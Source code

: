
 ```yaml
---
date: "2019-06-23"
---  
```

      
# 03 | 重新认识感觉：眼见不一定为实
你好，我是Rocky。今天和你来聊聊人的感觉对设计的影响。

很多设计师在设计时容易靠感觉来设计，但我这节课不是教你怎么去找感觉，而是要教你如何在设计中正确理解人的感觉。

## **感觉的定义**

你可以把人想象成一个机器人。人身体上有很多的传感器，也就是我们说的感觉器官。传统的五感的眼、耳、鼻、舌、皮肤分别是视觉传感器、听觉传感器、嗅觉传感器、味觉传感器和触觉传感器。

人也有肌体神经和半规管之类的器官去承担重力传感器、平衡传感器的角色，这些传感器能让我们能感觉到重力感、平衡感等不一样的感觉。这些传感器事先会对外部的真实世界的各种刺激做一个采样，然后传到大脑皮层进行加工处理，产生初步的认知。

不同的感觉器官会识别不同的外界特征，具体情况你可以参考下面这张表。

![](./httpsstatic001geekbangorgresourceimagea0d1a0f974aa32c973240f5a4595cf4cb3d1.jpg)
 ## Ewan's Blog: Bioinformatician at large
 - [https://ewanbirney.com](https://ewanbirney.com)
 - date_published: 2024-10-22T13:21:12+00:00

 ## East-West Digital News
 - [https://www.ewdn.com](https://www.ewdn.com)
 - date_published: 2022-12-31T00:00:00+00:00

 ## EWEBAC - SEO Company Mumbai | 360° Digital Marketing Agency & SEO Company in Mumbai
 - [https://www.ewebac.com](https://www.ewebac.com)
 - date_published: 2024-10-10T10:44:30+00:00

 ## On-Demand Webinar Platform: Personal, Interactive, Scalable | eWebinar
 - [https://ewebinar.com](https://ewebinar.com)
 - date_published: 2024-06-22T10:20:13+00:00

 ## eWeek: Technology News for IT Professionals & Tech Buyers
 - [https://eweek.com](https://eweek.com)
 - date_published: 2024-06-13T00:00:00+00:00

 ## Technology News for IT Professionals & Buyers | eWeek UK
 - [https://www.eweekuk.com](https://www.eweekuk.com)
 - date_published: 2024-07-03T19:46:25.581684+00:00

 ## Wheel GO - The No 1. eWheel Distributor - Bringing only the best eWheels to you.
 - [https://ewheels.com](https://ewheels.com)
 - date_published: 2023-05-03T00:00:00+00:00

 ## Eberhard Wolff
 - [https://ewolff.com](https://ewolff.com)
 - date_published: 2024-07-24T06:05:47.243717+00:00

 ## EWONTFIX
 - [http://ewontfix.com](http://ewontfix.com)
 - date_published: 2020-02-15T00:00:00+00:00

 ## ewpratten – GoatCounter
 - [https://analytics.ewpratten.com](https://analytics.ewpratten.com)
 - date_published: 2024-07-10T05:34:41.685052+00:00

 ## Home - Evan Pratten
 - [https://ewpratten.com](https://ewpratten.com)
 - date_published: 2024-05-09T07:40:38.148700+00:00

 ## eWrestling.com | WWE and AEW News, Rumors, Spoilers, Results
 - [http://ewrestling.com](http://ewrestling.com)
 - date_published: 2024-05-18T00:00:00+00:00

The problem
Using the material above, transcribe exactly the lines from the line with "- date_published: 2024-06-22T10:20:13+00:00" to the line with "- date_published: 2024-07-03T19:46:25.581684+00:00"; both count, and nothing else goes in.

Problem solution
 - date_published: 2024-06-22T10:20:13+00:00

 ## eWeek: Technology News for IT Professionals & Tech Buyers
 - [https://eweek.com](https://eweek.com)
 - date_published: 2024-06-13T00:00:00+00:00

 ## Technology News for IT Professionals & Buyers | eWeek UK
 - [https://www.eweekuk.com](https://www.eweekuk.com)
 - date_published: 2024-07-03T19:46:25.581684+00:00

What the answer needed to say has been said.